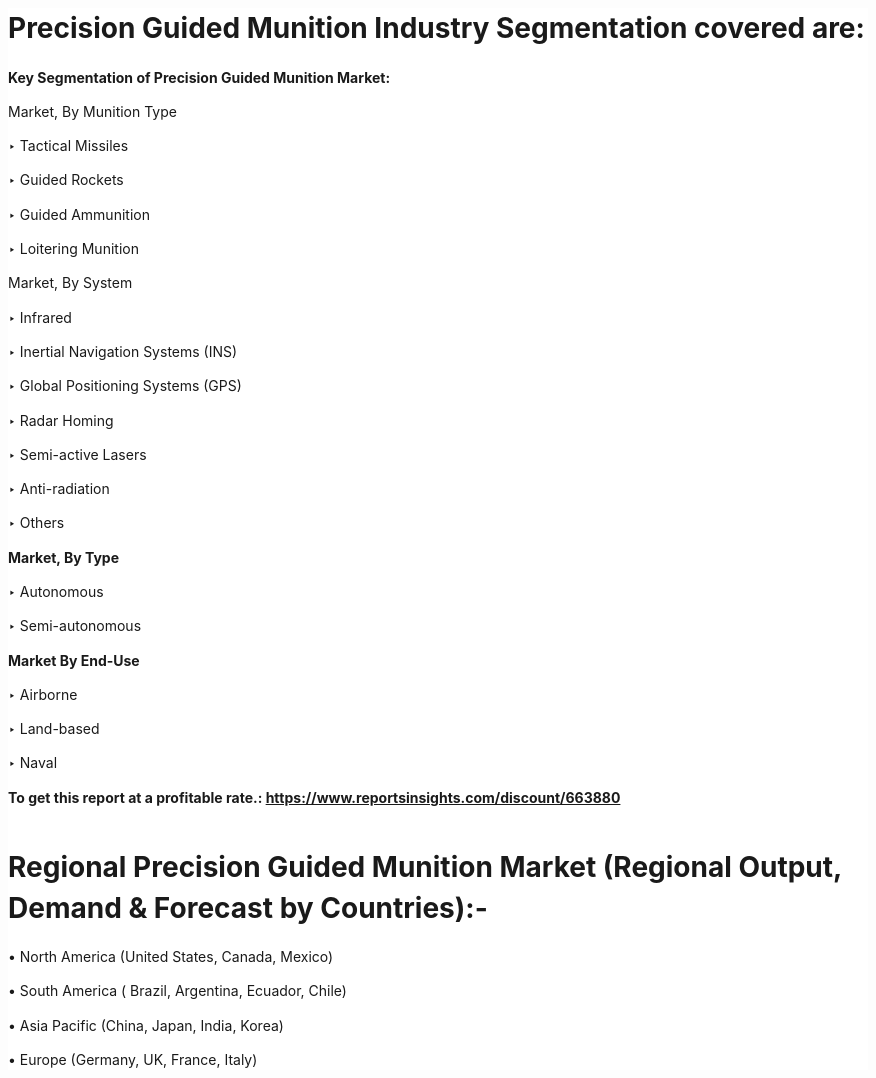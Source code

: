 # <strong>Precision Guided Munition Industry Segmentation covered are:</strong>

<strong>Key Segmentation of Precision Guided Munition Market:</strong> 


Market, By Munition Type

‣ Tactical Missiles

‣ Guided Rockets

‣ Guided Ammunition

‣ Loitering Munition


Market, By System

‣ Infrared

‣ Inertial Navigation Systems (INS)

‣ Global Positioning Systems (GPS)

‣ Radar Homing

‣ Semi-active Lasers

‣ Anti-radiation

‣ Others

<Strong>Market, By Type</Strong>

‣ Autonomous

‣ Semi-autonomous

<Strong>Market By End-Use</Strong>

‣ Airborne

‣ Land-based

‣ Naval

<strong>To get this report at a profitable rate.: <a href=https://www.reportsinsights.com/discount/663880>https://www.reportsinsights.com/discount/663880</a></strong></font>

# <strong>Regional Precision Guided Munition Market (Regional Output, Demand &amp; Forecast by Countries):-</strong>

• North America (United States, Canada, Mexico)

• South America ( Brazil, Argentina, Ecuador, Chile)

• Asia Pacific (China, Japan, India, Korea)

• Europe (Germany, UK, France, Italy)
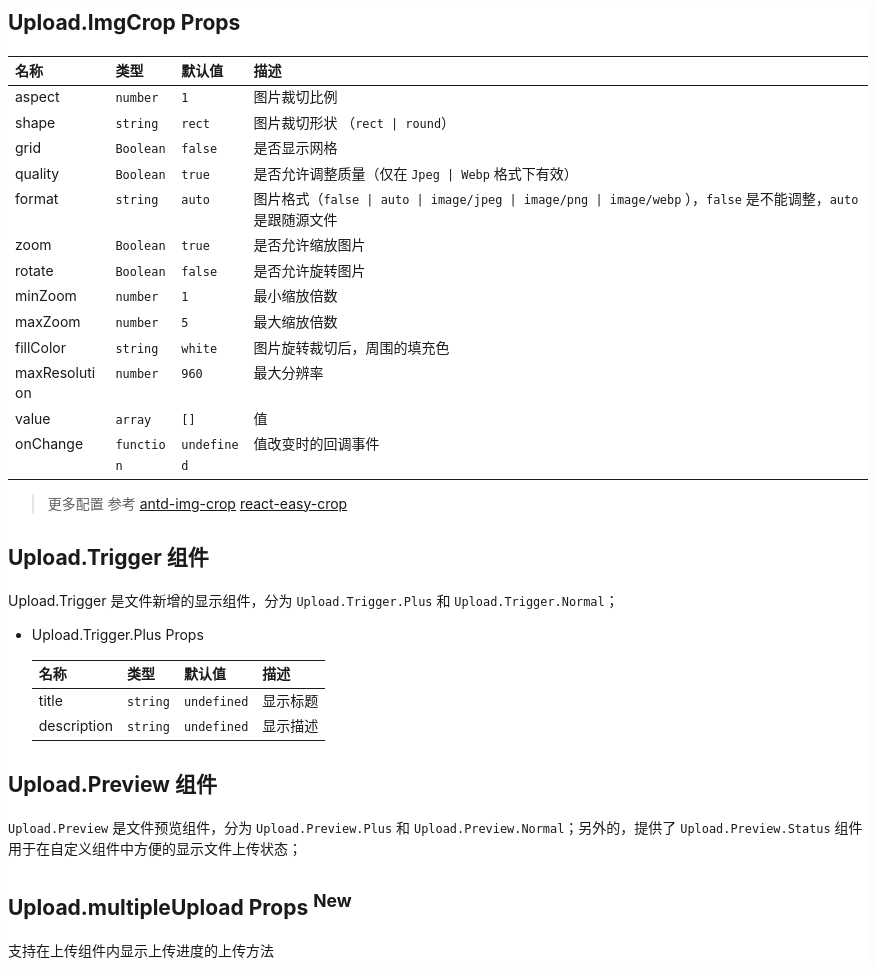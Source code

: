 ## Upload.ImgCrop Props

| 名称          | 类型       | 默认值      | 描述                                                                                                           |
| :------------ | :--------- | :---------- | :------------------------------------------------------------------------------------------------------------- |
| aspect        | `number`   | `1`         | 图片裁切比例                                                                                                   |
| shape         | `string`   | `rect`      | 图片裁切形状 （`rect \| round`）                                                                               |
| grid          | `Boolean`  | `false`     | 是否显示网格                                                                                                   |
| quality       | `Boolean`  | `true`      | 是否允许调整质量（仅在 `Jpeg \| Webp` 格式下有效）                                                             |
| format        | `string`   | `auto`      | 图片格式（`false \| auto \| image/jpeg \| image/png \| image/webp` ），`false` 是不能调整，`auto` 是跟随源文件 |
| zoom          | `Boolean`  | `true`      | 是否允许缩放图片                                                                                               |
| rotate        | `Boolean`  | `false`     | 是否允许旋转图片                                                                                               |
| minZoom       | `number`   | `1`         | 最小缩放倍数                                                                                                   |
| maxZoom       | `number`   | `5`         | 最大缩放倍数                                                                                                   |
| fillColor     | `string`   | `white`     | 图片旋转裁切后，周围的填充色                                                                                   |
| maxResolution | `number`   | `960`       | 最大分辨率                                                                                                     |
| value         | `array`    | `[]`        | 值                                                                                                             |
| onChange      | `function` | `undefined` | 值改变时的回调事件                                                                                             |

> 更多配置 参考 [antd-img-crop](https://github.com/nanxiaobei/antd-img-crop) [react-easy-crop](https://github.com/ricardo-ch/react-easy-crop)

## Upload.Trigger 组件

Upload.Trigger 是文件新增的显示组件，分为 `Upload.Trigger.Plus` 和 `Upload.Trigger.Normal`；

- Upload.Trigger.Plus Props

  | 名称        | 类型     | 默认值      | 描述     |
  | :---------- | :------- | :---------- | :------- |
  | title       | `string` | `undefined` | 显示标题 |
  | description | `string` | `undefined` | 显示描述 |

## Upload.Preview 组件

`Upload.Preview` 是文件预览组件，分为 `Upload.Preview.Plus` 和 `Upload.Preview.Normal`；另外的，提供了 `Upload.Preview.Status` 组件用于在自定义组件中方便的显示文件上传状态；

## Upload.multipleUpload Props <sup>New</sup>

支持在上传组件内显示上传进度的上传方法
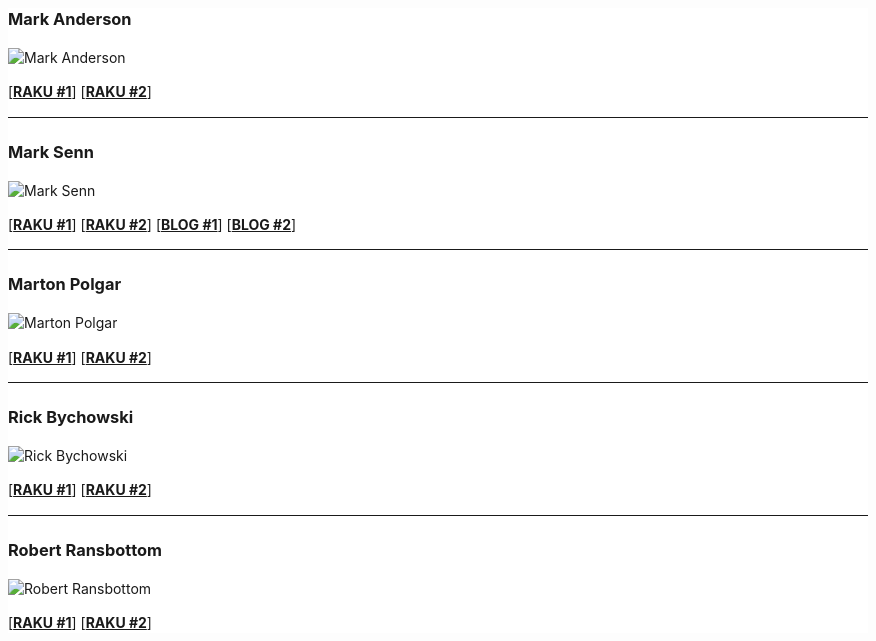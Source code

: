 ### Mark Anderson
![Mark Anderson](/images/team/user.jpg)

[[**RAKU #1**](https://github.com/manwar/perlweeklychallenge-club/blob/master/challenge-164/mark-anderson/raku/ch-1.raku)]
[[**RAKU #2**](https://github.com/manwar/perlweeklychallenge-club/blob/master/challenge-164/mark-anderson/raku/ch-2.raku)]

***

### Mark Senn
![Mark Senn](/images/team/mark_senn.jpg)

[[**RAKU #1**](https://github.com/manwar/perlweeklychallenge-club/blob/master/challenge-164/mark-senn/raku/ch-1.raku)]
[[**RAKU #2**](https://github.com/manwar/perlweeklychallenge-club/blob/master/challenge-164/mark-senn/raku/ch-2.raku)]
[[**BLOG #1**](https://engineering.purdue.edu/~mark/twc-164-1.pdf)]
[[**BLOG #2**](https://engineering.purdue.edu/~mark/twc-164-2.pdf)]

***

### Marton Polgar
![Marton Polgar](/images/team/user.jpg)

[[**RAKU #1**](https://github.com/manwar/perlweeklychallenge-club/blob/master/challenge-164/2colours/raku/ch-1.raku)]
[[**RAKU #2**](https://github.com/manwar/perlweeklychallenge-club/blob/master/challenge-164/2colours/raku/ch-2.raku)]

***

### Rick Bychowski
![Rick Bychowski](/images/team/user.jpg)

[[**RAKU #1**](https://github.com/manwar/perlweeklychallenge-club/blob/master/challenge-164/rick-bychowski/raku/ch-1.raku)]
[[**RAKU #2**](https://github.com/manwar/perlweeklychallenge-club/blob/master/challenge-164/rick-bychowski/raku/ch-2.raku)]

***

### Robert Ransbottom
![Robert Ransbottom](/images/team/user.jpg)

[[**RAKU #1**](https://github.com/manwar/perlweeklychallenge-club/blob/master/challenge-164/0rir/raku/ch-1.raku)]
[[**RAKU #2**](https://github.com/manwar/perlweeklychallenge-club/blob/master/challenge-164/0rir/raku/ch-2.raku)]
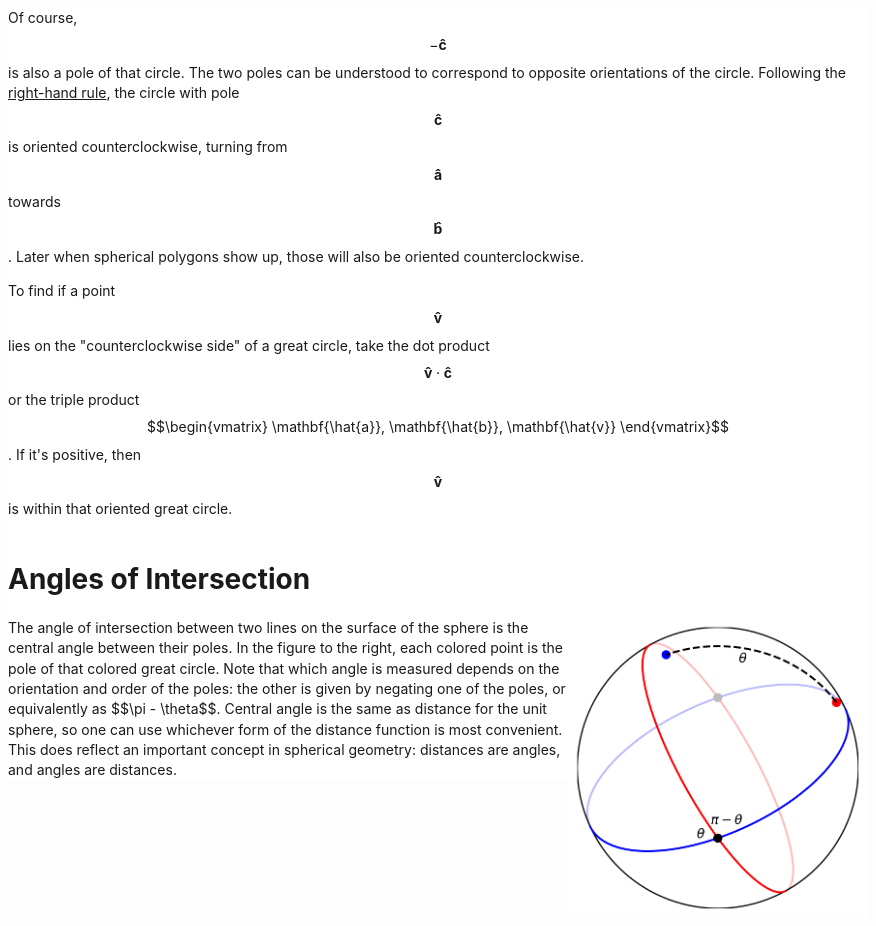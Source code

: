 Of course, $$-\mathbf{\hat{c}}$$ is also a pole of that circle. The two poles can be understood to correspond to opposite orientations of the circle. Following the [right-hand rule](https://en.wikipedia.org/wiki/Right-hand_rule), the circle with pole $$\mathbf{\hat{c}}$$ is oriented counterclockwise, turning from $$\mathbf{\hat{a}}$$ towards $$\mathbf{\hat{b}}$$. Later when spherical polygons show up, those will also be oriented counterclockwise.

To find if a point $$\mathbf{\hat{v}}$$ lies on the "counterclockwise side" of a great circle,
take the dot product $$\mathbf{\hat{v}} \cdot \mathbf{\hat{c}}$$ or the triple product $$\begin{vmatrix} \mathbf{\hat{a}}, \mathbf{\hat{b}}, \mathbf{\hat{v}} \end{vmatrix}$$. If it's positive, then $$\mathbf{\hat{v}}$$ is within that oriented great circle.

# Angles of Intersection
<img src="/assets/images/spherical/intersection.svg" alt="Intersecting great circles on the sphere" height="300" style="float:right">
The angle of intersection between two lines on the surface of the sphere is the central angle between their poles. In the figure to the right, each colored point is the pole of that colored great circle. Note that which angle is measured depends on the orientation and order of the poles: the other is given by negating one of the poles, or equivalently as $$\pi - \theta$$. Central angle is the same as distance for the unit sphere, so one can use whichever form of the distance function is most convenient. This does reflect an important concept in spherical geometry: distances are angles, and angles are distances.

WHAT TO DO | Please return every line of the material above that includes "mathbf".

REPLY |
: Of course, $$-\mathbf{\hat{c}}$$ is also a pole of that circle. The two poles can be understood to correspond to opposite orientations of the circle. Following the [right-hand rule](https://en.wikipedia.org/wiki/Right-hand_rule), the circle with pole $$\mathbf{\hat{c}}$$ is oriented counterclockwise, turning from $$\mathbf{\hat{a}}$$ towards $$\mathbf{\hat{b}}$$. Later when spherical polygons show up, those will also be oriented counterclockwise.
To find if a point $$\mathbf{\hat{v}}$$ lies on the "counterclockwise side" of a great circle,
take the dot product $$\mathbf{\hat{v}} \cdot \mathbf{\hat{c}}$$ or the triple product $$\begin{vmatrix} \mathbf{\hat{a}}, \mathbf{\hat{b}}, \mathbf{\hat{v}} \end{vmatrix}$$. If it's positive, then $$\mathbf{\hat{v}}$$ is within that oriented great circle.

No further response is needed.